Some may say the real interest is in the winners; the truth, though, is that there are many more nominees who go home empty-handed. And for those painfully awful few moments while the camera is on them, everyone must try to look as if they don’t care. Some manage this better than others. For exquisite awkwardness it would be hard to top Frank Capra’s embarrassment in 1934 when he mistakenly, if understandably, thought he had won the Best Director award. After all, the announcer, Will Rogers, had said: “Come on up and get it, Frank.” So Frank did, as his family and friends cheered. He pushed past crowded tables, muttering his thanks. He waved so that the guy with the spotlight could see him. And then he saw the real winner: Frank Lloyd. As Lloyd accepted the award (for “Cavalcade”), Capra endured cries of “Sit down!” as he slunk back to his seat, feeling, as he said later, “like a miserable worm.” And yet, in some ways, he was lucky. His humiliation was not captured live on TV, as the Oscars ceremony was not televised until 1953. Today, of course, such a faux pas would be up on YouTube within minutes.
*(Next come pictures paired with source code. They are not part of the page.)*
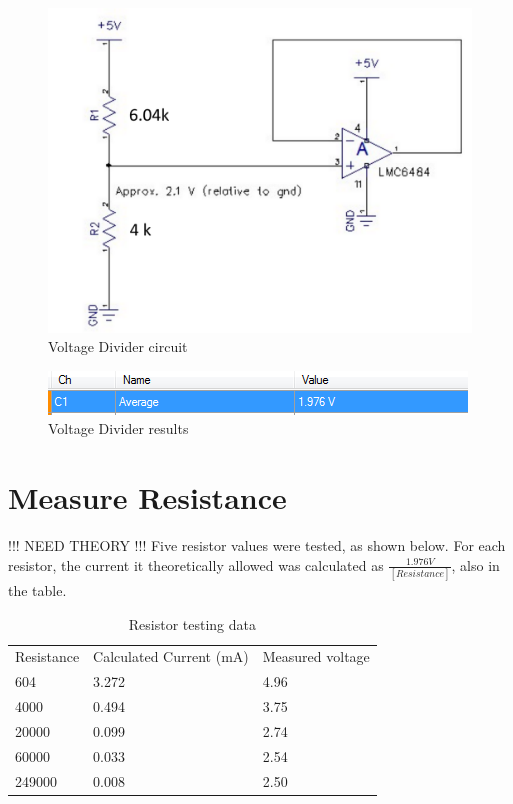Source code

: \documentclass[11pt]{article} %
\begin{document}
\begin{figure}[H]
	\centering
	\includegraphics[width=.7\textwidth]{CD1.PNG}
	\caption{Voltage Divider circuit}
\end{figure}

\begin{figure}[H]
	\centering
	\includegraphics[width=.7\textwidth]{VoltageDivider.png}
	\caption{Voltage Divider results}
 	\label{fig:awesome}
\end{figure}

\section{Measure Resistance}
 !!! NEED THEORY !!!
Five resistor values were tested, as shown below. For each resistor, the current it theoretically allowed was calculated as $\frac {1.976V} {[Resistance]}$, also in the table.
\begin{table}[H]
\centering
\caption{Resistor testing data}
\begin{tabular}{lll}
Resistance & Calculated Current (mA) & Measured voltage \\
604        & 3.272                   & 4.96             \\
4000       & 0.494                   & 3.75             \\
20000      & 0.099                   & 2.74             \\
60000      & 0.033                   & 2.54             \\
249000     & 0.008                   & 2.50            
\end{tabular}
\end{table}
\end{document}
Still, there are worse things than being nominated and not winning. Not being nominated at all, to start with. On that front we are right behind one of the most famous female figures in showbiz: Miss Piggy has coped with yet another Academy snub with admirable restraint and dignity.
As we expect some of Miss P’s quotes to generate worldwide publicity, I should stress here that we cannot guarantee the verisimilitude of our scoop. One insurmountable problem with telephone interviews is that you’re never 100 percent sure exactly who is on the other end of the line. Then again, if it sounds like a pig and talks like a pig, well, it probably is… worth publishing.
The thing about awards shows is that there are always more losers than winners. For every gleeful winner looking stunned, there are a handful of also-rans doing some of the best acting of their lives, trying to appear pleased for someone else.
The Oscars, as they are best known, have a credibility problem. They are famous for egregious omissions. “Citizen Kane,” for example, still tops many polls of best film ever, but missed out on a Best Picture Oscar. Alfred Hitchcock never won an Oscar for his directing; Charlie Chaplin, Alan Ladd and Greta Garbo couldn’t get gongs for their acting. The Marx Brothers and Errol Flynn never even snared a nomination.
Walter Brennan, however, is in exalted company. Along with Jack Nicholson and Daniel Day-Lewis, he is the only man to have won three Oscars for acting. Walter Who? The only ones who know his name these days are Trivial Pursuit buffs with a special interest in 1930’s movies. Meryl Streep, meanwhile, also has three acting Oscars and is nominated again this year, although Cate Blanchett is the hot favorite.
But Miss Piggy is a glaring omission from the shortlists and, probably, also the red carpet on the night. There are always, always, shameful oversights in what is rather a mysterious voting process, by members of the Academy of Motion Picture Arts and Sciences.the group was founded in LA in 1927, with only 36 members and Douglas Fairbanks, Sr. as the first president. The body that now has close to 6,000 voting members.
There is nothing above-the-line in the Academy’s consistent shunning of Muppets. Yes, a ditty from a Muppets movie won the Best Original Song Oscar two years ago. The song was “Man or Muppet.” Man? Shamelessly sexist. And yet another slap in the snout to Miss Piggy.